* **TO DO**: An identical copy of all records below is to be written out.

* **DATA FOR ANALYSIS**:
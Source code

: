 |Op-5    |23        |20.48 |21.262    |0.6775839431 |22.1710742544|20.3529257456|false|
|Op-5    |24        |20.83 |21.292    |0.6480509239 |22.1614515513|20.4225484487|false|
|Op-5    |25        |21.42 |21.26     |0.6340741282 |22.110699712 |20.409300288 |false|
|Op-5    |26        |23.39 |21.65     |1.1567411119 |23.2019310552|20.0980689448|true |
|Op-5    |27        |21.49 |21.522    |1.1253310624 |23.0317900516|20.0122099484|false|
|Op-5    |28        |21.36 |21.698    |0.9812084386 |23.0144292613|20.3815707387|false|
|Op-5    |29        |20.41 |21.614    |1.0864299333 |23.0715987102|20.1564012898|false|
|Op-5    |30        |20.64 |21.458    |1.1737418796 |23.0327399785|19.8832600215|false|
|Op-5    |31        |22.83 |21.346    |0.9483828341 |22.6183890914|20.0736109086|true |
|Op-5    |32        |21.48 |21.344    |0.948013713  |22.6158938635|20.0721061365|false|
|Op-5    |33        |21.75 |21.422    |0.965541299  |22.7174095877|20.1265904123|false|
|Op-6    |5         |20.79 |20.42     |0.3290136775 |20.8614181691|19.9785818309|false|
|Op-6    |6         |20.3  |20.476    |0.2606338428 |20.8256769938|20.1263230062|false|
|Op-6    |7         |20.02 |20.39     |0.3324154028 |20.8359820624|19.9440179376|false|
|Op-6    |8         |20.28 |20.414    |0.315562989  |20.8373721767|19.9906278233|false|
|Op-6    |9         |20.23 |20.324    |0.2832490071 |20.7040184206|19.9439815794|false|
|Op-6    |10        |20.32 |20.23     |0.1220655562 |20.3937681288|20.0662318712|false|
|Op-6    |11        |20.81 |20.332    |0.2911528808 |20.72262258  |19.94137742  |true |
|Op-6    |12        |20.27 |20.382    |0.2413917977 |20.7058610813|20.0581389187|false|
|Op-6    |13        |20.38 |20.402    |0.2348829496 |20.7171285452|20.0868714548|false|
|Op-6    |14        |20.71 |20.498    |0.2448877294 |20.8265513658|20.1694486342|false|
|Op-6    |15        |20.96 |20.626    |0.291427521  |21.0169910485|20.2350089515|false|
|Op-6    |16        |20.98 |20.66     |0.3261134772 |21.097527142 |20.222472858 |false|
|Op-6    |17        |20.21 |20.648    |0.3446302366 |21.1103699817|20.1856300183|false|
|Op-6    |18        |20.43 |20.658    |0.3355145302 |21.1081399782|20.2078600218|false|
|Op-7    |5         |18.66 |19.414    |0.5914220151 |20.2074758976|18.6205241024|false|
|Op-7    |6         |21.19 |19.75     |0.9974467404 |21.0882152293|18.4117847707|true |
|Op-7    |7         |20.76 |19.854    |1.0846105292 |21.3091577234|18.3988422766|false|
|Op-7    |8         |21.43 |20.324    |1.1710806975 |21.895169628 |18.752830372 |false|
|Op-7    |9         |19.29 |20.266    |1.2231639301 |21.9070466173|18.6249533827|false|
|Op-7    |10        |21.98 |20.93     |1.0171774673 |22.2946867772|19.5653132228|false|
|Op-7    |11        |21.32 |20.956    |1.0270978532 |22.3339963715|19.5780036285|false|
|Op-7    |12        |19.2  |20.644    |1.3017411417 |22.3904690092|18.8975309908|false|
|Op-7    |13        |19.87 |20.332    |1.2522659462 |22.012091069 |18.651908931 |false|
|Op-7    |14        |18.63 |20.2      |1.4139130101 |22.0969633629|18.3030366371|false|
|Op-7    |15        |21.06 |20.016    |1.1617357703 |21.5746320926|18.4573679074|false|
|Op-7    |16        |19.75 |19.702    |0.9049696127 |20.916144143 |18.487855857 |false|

* **SOLUTION TO THE PROBLEM**:
Source code

: |Op-5    |23        |20.48 |21.262    |0.6775839431 |22.1710742544|20.3529257456|false|
|Op-5    |24        |20.83 |21.292    |0.6480509239 |22.1614515513|20.4225484487|false|
|Op-5    |25        |21.42 |21.26     |0.6340741282 |22.110699712 |20.409300288 |false|
|Op-5    |26        |23.39 |21.65     |1.1567411119 |23.2019310552|20.0980689448|true |
|Op-5    |27        |21.49 |21.522    |1.1253310624 |23.0317900516|20.0122099484|false|
|Op-5    |28        |21.36 |21.698    |0.9812084386 |23.0144292613|20.3815707387|false|
|Op-5    |29        |20.41 |21.614    |1.0864299333 |23.0715987102|20.1564012898|false|
|Op-5    |30        |20.64 |21.458    |1.1737418796 |23.0327399785|19.8832600215|false|
|Op-5    |31        |22.83 |21.346    |0.9483828341 |22.6183890914|20.0736109086|true |
|Op-5    |32        |21.48 |21.344    |0.948013713  |22.6158938635|20.0721061365|false|
|Op-5    |33        |21.75 |21.422    |0.965541299  |22.7174095877|20.1265904123|false|
|Op-6    |5         |20.79 |20.42     |0.3290136775 |20.8614181691|19.9785818309|false|
|Op-6    |6         |20.3  |20.476    |0.2606338428 |20.8256769938|20.1263230062|false|
|Op-6    |7         |20.02 |20.39     |0.3324154028 |20.8359820624|19.9440179376|false|
|Op-6    |8         |20.28 |20.414    |0.315562989  |20.8373721767|19.9906278233|false|
|Op-6    |9         |20.23 |20.324    |0.2832490071 |20.7040184206|19.9439815794|false|
|Op-6    |10        |20.32 |20.23     |0.1220655562 |20.3937681288|20.0662318712|false|
|Op-6    |11        |20.81 |20.332    |0.2911528808 |20.72262258  |19.94137742  |true |
|Op-6    |12        |20.27 |20.382    |0.2413917977 |20.7058610813|20.0581389187|false|
|Op-6    |13        |20.38 |20.402    |0.2348829496 |20.7171285452|20.0868714548|false|
|Op-6    |14        |20.71 |20.498    |0.2448877294 |20.8265513658|20.1694486342|false|
|Op-6    |15        |20.96 |20.626    |0.291427521  |21.0169910485|20.2350089515|false|
|Op-6    |16        |20.98 |20.66     |0.3261134772 |21.097527142 |20.222472858 |false|
|Op-6    |17        |20.21 |20.648    |0.3446302366 |21.1103699817|20.1856300183|false|
|Op-6    |18        |20.43 |20.658    |0.3355145302 |21.1081399782|20.2078600218|false|
|Op-7    |5         |18.66 |19.414    |0.5914220151 |20.2074758976|18.6205241024|false|
|Op-7    |6         |21.19 |19.75     |0.9974467404 |21.0882152293|18.4117847707|true |
|Op-7    |7         |20.76 |19.854    |1.0846105292 |21.3091577234|18.3988422766|false|
|Op-7    |8         |21.43 |20.324    |1.1710806975 |21.895169628 |18.752830372 |false|
|Op-7    |9         |19.29 |20.266    |1.2231639301 |21.9070466173|18.6249533827|false|
|Op-7    |10        |21.98 |20.93     |1.0171774673 |22.2946867772|19.5653132228|false|
|Op-7    |11        |21.32 |20.956    |1.0270978532 |22.3339963715|19.5780036285|false|
|Op-7    |12        |19.2  |20.644    |1.3017411417 |22.3904690092|18.8975309908|false|
|Op-7    |13        |19.87 |20.332    |1.2522659462 |22.012091069 |18.651908931 |false|
|Op-7    |14        |18.63 |20.2      |1.4139130101 |22.0969633629|18.3030366371|false|
|Op-7    |15        |21.06 |20.016    |1.1617357703 |21.5746320926|18.4573679074|false|
|Op-7    |16        |19.75 |19.702    |0.9049696127 |20.916144143 |18.487855857 |false|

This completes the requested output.